Our celebrations are simply laden with cultural overlays.
I also find much cultural insensitivity in insisting that the celebration be on Dec. 25.
My oldest grandchild was born in Australia. I am aware that my shortest day is the longest day in the Southern Hemisphere. We are cold and dark; they are hot and light. So many of our northern hemisphere holiday songs center on snow and sleighs and open fires–utterly pointless when the best thing to do is head to the beach. The meaning I sense from celebrating this day in December would be the opposite there–as their days now begin to shorten. To mark a day yearly to celebrate the re-entrance of the Light of God into the world means that it should properly be noted in June, not December.
The church would do better to offer a flexible date–somewhat like Easter which is the first Sunday after the first full moon after the Spring Equinox, (the Northern Spring Equinox, that is!). This day when all across the world everyone has exactly the same amount of day and the same amount of night, March 21st. It happens again six months later, Sept. 21.
But a movable date would drive the merchants crazy, of course, and Christmas really is about buying stuff more than anything else now. The movement of the date of Easter, and the subsequent flexibility of Pentecost, 50 days after Easter, may have helped keep those holy days from being quite so commercialized as Christmas.
But I digress.
I offer instead an invitation for others who have similar feelings of sadness and melancholy this time of year (whether it be December or June!) to be at peace with them. They are normal, perhaps even necessary for healthy living. We need to both embrace our darkness and celebrate our lightness. The rhythms of nature and of mood keep us from boredom, from too much routine.
I also suggest to us all: find a Christmas Eve service someplace, whether you are home or traveling. Go to where candles will be lit, where there will be rejoicing at the entrance into the world of true light and true hope.

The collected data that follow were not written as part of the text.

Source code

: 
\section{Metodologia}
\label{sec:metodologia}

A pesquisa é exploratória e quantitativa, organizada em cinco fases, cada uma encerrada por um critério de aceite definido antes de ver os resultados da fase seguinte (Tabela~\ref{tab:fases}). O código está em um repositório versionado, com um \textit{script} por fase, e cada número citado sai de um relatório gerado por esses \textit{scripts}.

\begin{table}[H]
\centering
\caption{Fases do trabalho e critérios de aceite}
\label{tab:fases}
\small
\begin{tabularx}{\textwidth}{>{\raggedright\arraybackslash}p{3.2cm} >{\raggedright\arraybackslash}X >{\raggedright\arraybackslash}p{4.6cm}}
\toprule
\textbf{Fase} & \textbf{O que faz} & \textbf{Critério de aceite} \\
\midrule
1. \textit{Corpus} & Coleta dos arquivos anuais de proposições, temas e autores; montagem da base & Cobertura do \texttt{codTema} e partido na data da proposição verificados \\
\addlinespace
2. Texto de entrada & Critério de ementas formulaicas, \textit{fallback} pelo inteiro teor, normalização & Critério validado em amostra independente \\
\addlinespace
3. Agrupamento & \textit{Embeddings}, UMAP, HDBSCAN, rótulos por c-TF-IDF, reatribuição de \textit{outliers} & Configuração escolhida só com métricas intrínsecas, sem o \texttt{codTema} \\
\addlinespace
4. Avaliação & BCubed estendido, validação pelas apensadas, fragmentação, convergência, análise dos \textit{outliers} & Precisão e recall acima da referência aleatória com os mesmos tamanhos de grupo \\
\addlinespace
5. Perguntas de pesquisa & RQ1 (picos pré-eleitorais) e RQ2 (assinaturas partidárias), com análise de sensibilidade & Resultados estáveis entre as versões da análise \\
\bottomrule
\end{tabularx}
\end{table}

Peace on earth and goodwill to all. That’s what we long for. Let’s make it happen by remembering once more the ultimate gift from God who chooses not to abandon a world marked by strife, war, hunger, anguish, destructive politics, scoundrels in positions of power and terror.
It was that way over 2000 years ago; it is that way still. God is with us nonetheless. And the kingdom of heaven is all about it, should we choose to look for it.